The questions about which massive structures to build, and where, are actually very hard to answer. Infrastructure is always about the future: It takes years to construct and lasts for years beyond that.

The money invested in roads, railroads, airports and dams cannot be repurposed, and what is built requires large future expenditures for upkeep if the infrastructure isn’t needed.

Obsolescence isn’t the worst of the potential problems that can come from infrastructure spending. Railroads dominated the 19th century, but the United States built too many, particularly into the lightly populated West. I spent a whole book discussing the many ways in which that work, lauded now as a great success, was in fact a costly and wasteful failure. The costs began with the bankruptcies and repeated regional and national economic crises that 19th-century Americans referred to as “railroad depressions.”

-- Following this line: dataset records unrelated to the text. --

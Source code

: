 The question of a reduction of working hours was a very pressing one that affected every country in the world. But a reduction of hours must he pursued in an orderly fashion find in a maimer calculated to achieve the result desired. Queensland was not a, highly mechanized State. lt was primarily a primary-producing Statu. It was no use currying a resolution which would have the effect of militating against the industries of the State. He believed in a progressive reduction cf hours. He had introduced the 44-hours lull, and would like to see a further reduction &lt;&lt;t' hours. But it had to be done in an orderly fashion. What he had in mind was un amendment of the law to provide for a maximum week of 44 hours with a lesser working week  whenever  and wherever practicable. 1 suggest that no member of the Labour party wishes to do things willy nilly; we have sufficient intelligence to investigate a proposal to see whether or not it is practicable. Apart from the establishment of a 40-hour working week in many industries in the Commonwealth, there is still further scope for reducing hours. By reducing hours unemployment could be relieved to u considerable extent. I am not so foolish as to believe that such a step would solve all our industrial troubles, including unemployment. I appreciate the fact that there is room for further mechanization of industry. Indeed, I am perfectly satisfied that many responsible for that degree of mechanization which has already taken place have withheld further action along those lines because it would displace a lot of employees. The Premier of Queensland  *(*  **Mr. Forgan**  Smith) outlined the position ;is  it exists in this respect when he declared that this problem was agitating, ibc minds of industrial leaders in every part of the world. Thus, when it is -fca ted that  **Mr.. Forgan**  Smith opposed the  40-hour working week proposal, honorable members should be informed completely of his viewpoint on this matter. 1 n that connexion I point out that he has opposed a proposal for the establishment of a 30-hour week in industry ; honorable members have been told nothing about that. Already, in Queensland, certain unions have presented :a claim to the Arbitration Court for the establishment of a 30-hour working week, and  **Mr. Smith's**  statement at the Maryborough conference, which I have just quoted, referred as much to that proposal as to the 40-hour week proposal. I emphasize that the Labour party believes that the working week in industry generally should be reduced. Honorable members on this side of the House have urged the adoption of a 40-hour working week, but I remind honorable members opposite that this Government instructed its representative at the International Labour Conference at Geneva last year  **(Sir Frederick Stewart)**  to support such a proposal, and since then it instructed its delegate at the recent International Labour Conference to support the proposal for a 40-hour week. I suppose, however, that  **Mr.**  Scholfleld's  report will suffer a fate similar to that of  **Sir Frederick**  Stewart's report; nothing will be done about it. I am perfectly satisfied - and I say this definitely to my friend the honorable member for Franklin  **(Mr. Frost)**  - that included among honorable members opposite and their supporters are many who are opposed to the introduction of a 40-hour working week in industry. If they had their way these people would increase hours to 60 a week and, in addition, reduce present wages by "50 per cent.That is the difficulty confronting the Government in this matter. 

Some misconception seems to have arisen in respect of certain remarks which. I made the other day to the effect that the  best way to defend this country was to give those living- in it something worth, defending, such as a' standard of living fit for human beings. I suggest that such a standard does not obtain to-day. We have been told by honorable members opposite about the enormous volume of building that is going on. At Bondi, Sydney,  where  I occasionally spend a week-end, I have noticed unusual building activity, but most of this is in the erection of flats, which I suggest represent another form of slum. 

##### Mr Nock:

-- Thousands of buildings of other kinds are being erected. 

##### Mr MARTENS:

The economic damage the overbuilding of railroads yielded paled before the environmental damage wrought by the mining, clear-cutting and large-scale agriculture they encouraged. And this points to another problem: People tend to disregard the long-term costs of the plans they make, particularly if they reap the benefits and others pay the costs.

In the early 20th century, municipal water and sewage projects were great successes. They probably had more to do with reducing disease than medical advances did. They made modern cities livable. But they inflicted costs on others. Los Angeles became Los Angeles by draining water away from the Owens Valley, draining a lake and reducing farmland to desert. San Francisco became San Francisco by flooding the Hetch Hetchy Valley. The results may have been worth the price, but it is useful to recognize that there was a price — one that continues to be paid.

When launched, new infrastructure seems to be a list of benefits. In the mid-20th century, enthusiasts for hydroelectricity and irrigation saw all sorts of advantages as the government dammed Western rivers and irrigated Western lands. But many of these lands needed unreasonable amounts of irrigation to yield the desired crops. Dams utterly changed the nature of rivers and hurt the iconic species of the Pacific West, particularly salmon. It might have been helpful for builders to have had a little less faith that future technologies would correct the problems they foresaw.

Perhaps the greatest federal infrastructure system of the late 20th century is the interstate highway system. It changed the spatial arrangement of the nation and how Americans moved. It capitalized on the American car culture, until the interstates became crowded around cities they maimed and people confronted climate change, to which the cars on those interstates contribute so significantly.

In promoting infrastructure, politicians will tout jobs, economic growth and a whole array of benefits. Citizens should be more sophisticated. They should ask who — particularly which corporations and developers — are going to benefit. They should look beyond the price tag to social and environmental costs. Building canals for a railroad age proved a great mistake. But climate change makes building an infrastructure for a carbon economy a far more dangerous endeavor.